● **DATA EXTRACT**
..............................

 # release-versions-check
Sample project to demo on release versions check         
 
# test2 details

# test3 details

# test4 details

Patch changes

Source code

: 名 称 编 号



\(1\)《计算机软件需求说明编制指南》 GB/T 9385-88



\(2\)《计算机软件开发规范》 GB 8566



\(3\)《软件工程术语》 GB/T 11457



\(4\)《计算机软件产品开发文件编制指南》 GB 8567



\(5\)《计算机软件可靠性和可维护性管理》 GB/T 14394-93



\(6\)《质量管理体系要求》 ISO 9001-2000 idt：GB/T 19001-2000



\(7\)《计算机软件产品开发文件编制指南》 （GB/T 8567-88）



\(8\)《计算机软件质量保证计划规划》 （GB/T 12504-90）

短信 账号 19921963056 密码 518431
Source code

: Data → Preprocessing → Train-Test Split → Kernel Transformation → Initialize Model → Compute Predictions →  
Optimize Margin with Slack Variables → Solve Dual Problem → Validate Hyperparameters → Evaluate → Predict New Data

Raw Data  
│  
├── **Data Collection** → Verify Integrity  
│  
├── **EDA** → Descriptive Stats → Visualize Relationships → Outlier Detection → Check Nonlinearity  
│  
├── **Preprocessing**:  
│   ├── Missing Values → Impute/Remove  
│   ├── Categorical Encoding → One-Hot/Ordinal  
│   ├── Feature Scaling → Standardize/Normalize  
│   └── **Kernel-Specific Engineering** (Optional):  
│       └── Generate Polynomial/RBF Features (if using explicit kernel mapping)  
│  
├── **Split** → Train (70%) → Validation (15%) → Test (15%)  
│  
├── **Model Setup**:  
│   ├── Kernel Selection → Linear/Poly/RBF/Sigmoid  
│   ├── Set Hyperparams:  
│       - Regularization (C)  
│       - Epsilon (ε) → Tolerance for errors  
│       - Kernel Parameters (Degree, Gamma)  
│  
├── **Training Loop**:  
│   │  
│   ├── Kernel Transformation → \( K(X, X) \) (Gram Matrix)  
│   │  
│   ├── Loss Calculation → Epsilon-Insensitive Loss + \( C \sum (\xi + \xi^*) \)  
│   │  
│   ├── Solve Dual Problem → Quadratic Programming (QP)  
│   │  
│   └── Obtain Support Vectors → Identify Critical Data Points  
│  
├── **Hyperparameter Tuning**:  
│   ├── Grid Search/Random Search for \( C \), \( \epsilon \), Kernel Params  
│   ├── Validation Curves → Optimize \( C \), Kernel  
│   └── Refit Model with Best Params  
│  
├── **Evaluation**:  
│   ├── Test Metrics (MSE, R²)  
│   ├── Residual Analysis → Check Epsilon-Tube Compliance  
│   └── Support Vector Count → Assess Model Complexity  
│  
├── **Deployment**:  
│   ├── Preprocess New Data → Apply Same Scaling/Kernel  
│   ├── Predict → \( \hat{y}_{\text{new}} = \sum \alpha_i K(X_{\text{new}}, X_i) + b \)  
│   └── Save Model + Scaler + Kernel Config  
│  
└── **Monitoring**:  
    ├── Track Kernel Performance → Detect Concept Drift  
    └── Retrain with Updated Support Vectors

..............................

Number of lines holding "Support" in the data: give it, with nothing else.

3